Мне, кстати, тоже придется попросить прощения за вынужденную субъективность того, что я пишу: просто не знаю и не могу придумать, как можно иначе высказаться о стихах. Если говорить о них научно, с использованием соответствующей терминологии, то восприятие их уже не будет столь эмоциональным и трепетным, на что наверняка рассчитывал их создатель.
Когда я взахлеб, за ночь, периодически вытирая слезы, прочитала = проглотила книгу Ирлана Сергеевича, то первым, что пришло в голову, был отрывок из Апокалипсиса: «Судьи сели. И раскрылись книги». Думаю, что именно такие книги могут стать оправданием не только автору, но и многим грешникам, чьи размышления и сомнения выразил в математически отточенных строчках поэт.
Кстати, о математике, вернее, о точности. Ирлан Сергеевич умудряется формулообразно, аксиоматично, максимально четко выражать то, что по своей сути философски глубоко, широко и размашисто.
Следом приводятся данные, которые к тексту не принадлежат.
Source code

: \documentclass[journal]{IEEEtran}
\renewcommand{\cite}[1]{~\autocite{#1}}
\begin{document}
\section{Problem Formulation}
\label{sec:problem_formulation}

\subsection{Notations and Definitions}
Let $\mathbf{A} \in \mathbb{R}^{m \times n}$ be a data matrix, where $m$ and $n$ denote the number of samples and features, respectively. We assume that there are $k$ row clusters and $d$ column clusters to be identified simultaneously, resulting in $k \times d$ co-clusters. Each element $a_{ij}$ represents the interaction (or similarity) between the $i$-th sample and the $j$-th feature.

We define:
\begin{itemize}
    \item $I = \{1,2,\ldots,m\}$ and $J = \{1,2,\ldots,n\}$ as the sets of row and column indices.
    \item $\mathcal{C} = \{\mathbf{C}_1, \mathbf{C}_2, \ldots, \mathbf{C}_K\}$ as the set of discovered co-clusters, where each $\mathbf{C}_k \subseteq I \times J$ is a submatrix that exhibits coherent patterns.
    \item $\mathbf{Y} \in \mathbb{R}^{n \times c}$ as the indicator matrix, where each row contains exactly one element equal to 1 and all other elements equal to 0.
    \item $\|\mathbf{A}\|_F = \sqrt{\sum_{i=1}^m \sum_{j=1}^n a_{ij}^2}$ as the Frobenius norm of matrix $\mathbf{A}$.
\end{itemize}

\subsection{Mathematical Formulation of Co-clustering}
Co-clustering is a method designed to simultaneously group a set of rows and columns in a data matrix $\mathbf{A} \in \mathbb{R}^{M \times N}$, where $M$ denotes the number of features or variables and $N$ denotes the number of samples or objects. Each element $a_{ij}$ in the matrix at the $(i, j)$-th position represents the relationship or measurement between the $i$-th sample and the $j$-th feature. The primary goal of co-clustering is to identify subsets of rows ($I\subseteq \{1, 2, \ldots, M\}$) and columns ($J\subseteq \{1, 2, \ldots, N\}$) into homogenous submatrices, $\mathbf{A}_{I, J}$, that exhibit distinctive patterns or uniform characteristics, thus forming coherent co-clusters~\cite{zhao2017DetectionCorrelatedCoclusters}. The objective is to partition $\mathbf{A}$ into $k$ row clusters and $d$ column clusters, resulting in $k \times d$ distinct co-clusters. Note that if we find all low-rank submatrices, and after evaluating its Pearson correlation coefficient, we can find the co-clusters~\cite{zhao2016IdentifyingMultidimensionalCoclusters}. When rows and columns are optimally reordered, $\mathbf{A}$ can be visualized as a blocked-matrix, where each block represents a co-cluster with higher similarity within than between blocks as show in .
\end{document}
У него есть коротенькое стихотворение из шести букв:
Лют
Люд.
Если не пробежать глазами этот «ребус», а «внедриться» в него, то в этих шести буквочках можно найти практически всю мировую историю вместе с философией, психологией и социологией. Да еще сверху этот шедевр почти кокетливо «присыпан» филологическим изыском. Чтобы было очевидно и понятно: это формула совершенства.
С той же непоэтической расчетливостью построен весь сборник: первое стихотворение – о бунте:
Я тоже верил вам, отцы
Теорий и гипотез:
От чудодейственных вакцин
Ромашкой цвел гипофиз.
Но вот, устав влачить вериги –
Читать и чтить чужие книги,
Низверг я ханжеский диктат –
И сел за собственный трактат.
Последнее – пронзительная молитва:
Отче,
Отче,
Отчего?..
Разве путь от бунта к смиренному обращению к Богу не с просьбой даже, а с вопросом – это не символ движения от молодости к мудрости? И сразу возникает тайна: а что после молитвы? Что может быть дальше и глубже? И так хочется дождаться нового сборника, чтобы на этот вопрос ответить.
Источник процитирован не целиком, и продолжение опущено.